Article Text
Abstract
Introduction Ubamatamab (REGN4018; mucin16 [MUC16] x CD3 bispecific antibody) promotes T-cell-mediated killing of ovarian cancer (OC) cells in preclinical studies. This activity is enhanced by the anti-PD-1 antibody cemiplimab. We present first-in-human ubamatamab +/- cemiplimab dose escalation results in recurrent OC.

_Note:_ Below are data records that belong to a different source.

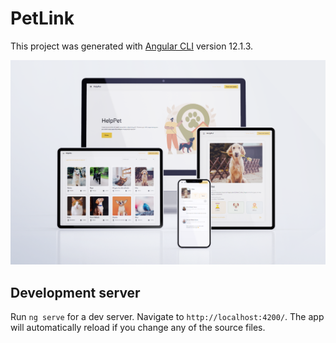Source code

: # PetLink

This project was generated with [Angular CLI](https://github.com/angular/angular-cli) version 12.1.3.

![](screenshots/mockup.png)

## Development server

Run `ng serve` for a dev server. Navigate to `http://localhost:4200/`. The app will automatically reload if you change any of the source files.
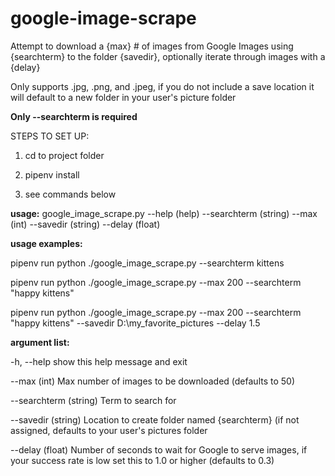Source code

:# google-image-scrape
Attempt to download a {max} # of images from Google Images using {searchterm} to the folder {savedir}, optionally iterate through images with a {delay}

Only supports .jpg, .png, and .jpeg, if you do not include a save location it will default to a new folder in your user's picture folder

**Only --searchterm is required**

STEPS TO SET UP:

1) cd to project folder

2) pipenv install

3) see commands below

**usage:** google_image_scrape.py --help (help) --searchterm (string) --max (int) --savedir (string) --delay (float)

**usage examples:**

   pipenv run python ./google_image_scrape.py --searchterm kittens

   pipenv run python ./google_image_scrape.py --max 200 --searchterm "happy kittens"

   pipenv run python ./google_image_scrape.py --max 200 --searchterm "happy kittens" --savedir D:\my_favorite_pictures --delay 1.5

                             
**argument list:**

  -h, --help            show this help message and exit

  --max (int)
                        Max number of images to be downloaded (defaults to 50)
 
  --searchterm (string)
                        Term to search for

  --savedir (string)    Location to create folder named {searchterm} (if not
                        assigned, defaults to your user's pictures folder

  --delay (float)       Number of seconds to wait for Google to serve images,
                        if your success rate is low set this to 1.0 or higher
                        (defaults to 0.3)
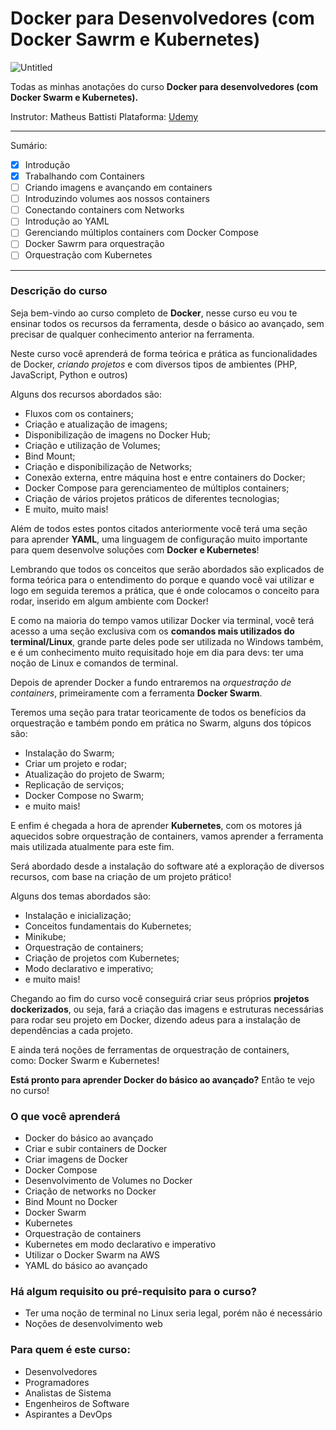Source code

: # Docker para Desenvolvedores (com Docker Sawrm e Kubernetes)

![Untitled](docker-logo.png)

Todas as minhas anotações do curso **Docker para desenvolvedores (com Docker Swarm e Kubernetes).**

Instrutor: Matheus Battisti
Plataforma: [Udemy](https://www.udemy.com/course/docker-para-desenvolvedores-com-docker-swarm-e-kubernetes/)

---

Sumário:

- [x] Introdução
- [x] Trabalhando com Containers
- [ ] Criando imagens e avançando em containers
- [ ] Introduzindo volumes aos nossos containers
- [ ] Conectando containers com Networks
- [ ] Introdução ao YAML
- [ ] Gerenciando múltiplos containers com Docker Compose
- [ ] Docker Sawrm para orquestração
- [ ] Orquestração com Kubernetes

---

### Descrição do curso

Seja bem-vindo ao curso completo de **Docker**, nesse curso eu vou te ensinar todos os recursos da ferramenta, desde o básico ao avançado, sem precisar de qualquer conhecimento anterior na ferramenta.

Neste curso você aprenderá de forma teórica e prática as funcionalidades de Docker, *criando projetos* e com diversos tipos de ambientes (PHP, JavaScript, Python e outros)

Alguns dos recursos abordados são:

- Fluxos com os containers;
- Criação e atualização de imagens;
- Disponibilização de imagens no Docker Hub;
- Criação e utilização de Volumes;
- Bind Mount;
- Criação e disponibilização de Networks;
- Conexão externa, entre máquina host e entre containers do Docker;
- Docker Compose para gerenciamenteo de múltiplos containers;
- Criação de vários projetos práticos de diferentes tecnologias;
- E muito, muito mais!

Além de todos estes pontos citados anteriormente você terá uma seção para aprender **YAML**, uma linguagem de configuração muito importante para quem desenvolve soluções com **Docker e Kubernetes**!

Lembrando que todos os conceitos que serão abordados são explicados de forma teórica para o entendimento do porque e quando você vai utilizar e logo em seguida teremos a prática, que é onde colocamos o conceito para rodar, inserido em algum ambiente com Docker!

E como na maioria do tempo vamos utilizar Docker via terminal, você terá acesso a uma seção exclusiva com os **comandos mais utilizados do terminal/Linux**, grande parte deles pode ser utilizada no Windows também, e é um conhecimento muito requisitado hoje em dia para devs: ter uma noção de Linux e comandos de terminal.

Depois de aprender Docker a fundo entraremos na *orquestração de containers*, primeiramente com a ferramenta **Docker Swarm**.

Teremos uma seção para tratar teoricamente de todos os benefícios da orquestração e também pondo em prática no Swarm, alguns dos tópicos são:

- Instalação do Swarm;
- Criar um projeto e rodar;
- Atualização do projeto de Swarm;
- Replicação de serviços;
- Docker Compose no Swarm;
- e muito mais!

E enfim é chegada a hora de aprender **Kubernetes**, com os motores já aquecidos sobre orquestração de containers, vamos aprender a ferramenta mais utilizada atualmente para este fim.

Será abordado desde a instalação do software até a exploração de diversos recursos, com base na criação de um projeto prático!

Alguns dos temas abordados são:

- Instalação e inicialização;
- Conceitos fundamentais do Kubernetes;
- Minikube;
- Orquestração de containers;
- Criação de projetos com Kubernetes;
- Modo declarativo e imperativo;
- e muito mais!

Chegando ao fim do curso você conseguirá criar seus próprios **projetos dockerizados**, ou seja, fará a criação das imagens e estruturas necessárias para rodar seu projeto em Docker, dizendo adeus para a instalação de dependências a cada projeto.

E ainda terá noções de ferramentas de orquestração de containers, como: Docker Swarm e Kubernetes!

**Está pronto para aprender Docker do básico ao avançado?** Então te vejo no curso!

### **O que você aprenderá**

- Docker do básico ao avançado
- Criar e subir containers de Docker
- Criar imagens de Docker
- Docker Compose
- Desenvolvimento de Volumes no Docker
- Criação de networks no Docker
- Bind Mount no Docker
- Docker Swarm
- Kubernetes
- Orquestração de containers
- Kubernetes em modo declarativo e imperativo
- Utilizar o Docker Swarm na AWS
- YAML do básico ao avançado

### **Há algum requisito ou pré-requisito para o curso?**

- Ter uma noção de terminal no Linux seria legal, porém não é necessário
- Noções de desenvolvimento web

### **Para quem é este curso:**

- Desenvolvedores
- Programadores
- Analistas de Sistema
- Engenheiros de Software
- Aspirantes a DevOps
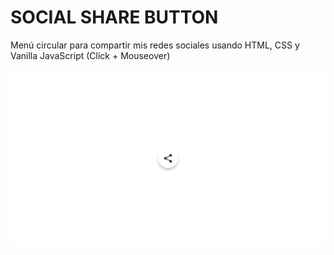 # SOCIAL SHARE BUTTON
Menú circular para compartir mis redes sociales usando HTML, CSS y Vanilla JavaScript (Click + Mouseover)

![](https://github.com/JDavidex/SOCIAL-SHARE-BUTTON/blob/main/2023-10-23-13-49-52.gif)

Methods Patients with recurrent platinum-experienced OC received weekly intravenous ubamatamab 0.3–800 mg after step-up dosing. Patients in combination cohorts received intravenous cemiplimab 350 mg every 3 weeks beginning Day 29–36. Endpoints assessed safety (primary), clinical activity (secondary), and correlatives of tumor MUC16 immunohistochemistry and serum CA125 (exploratory).
Results 109 patients (N=74 monotherapy/N=35 combination) were enrolled. Median number of prior therapies was 5 (range 1–17). Commonest treatment-related adverse events of any grade occurred in the first 4 weeks of treatment, including pain (75.2%; Grade 1–2 56.9%; Grade 3 18.3%) and cytokine release syndrome (72.5%; all Grade 1–2) (table 1), with few of these events after addition of cemiplimab. In efficacy analyses (n=42 monotherapy/n=22 combination), ORR was 14.3%/18.2%, median duration of response was 13.7/8.3 months, and CA125 response (GCIG criteria) was 31.0%/22.7%. All patient tumors expressed MUC16 by immunohistochemistry. Responses with ubamatamab monotherapy were observed across a range of MUC16 expression levels. Response rates and PFS increased with increasing number and intensity of MUC16+ cells. CA125 response was associated with improved PFS (monotherapy: hazard ratio 0.35; 95% CI 0.17–0.72).
Conclusion/Implications Ubamatamab +/- cemiplimab demonstrated acceptable safety and evidence of clinical activity in heavily pretreated OC. An ongoing randomised Phase 2 study is evaluating ubamatamab alone and with cemiplimab.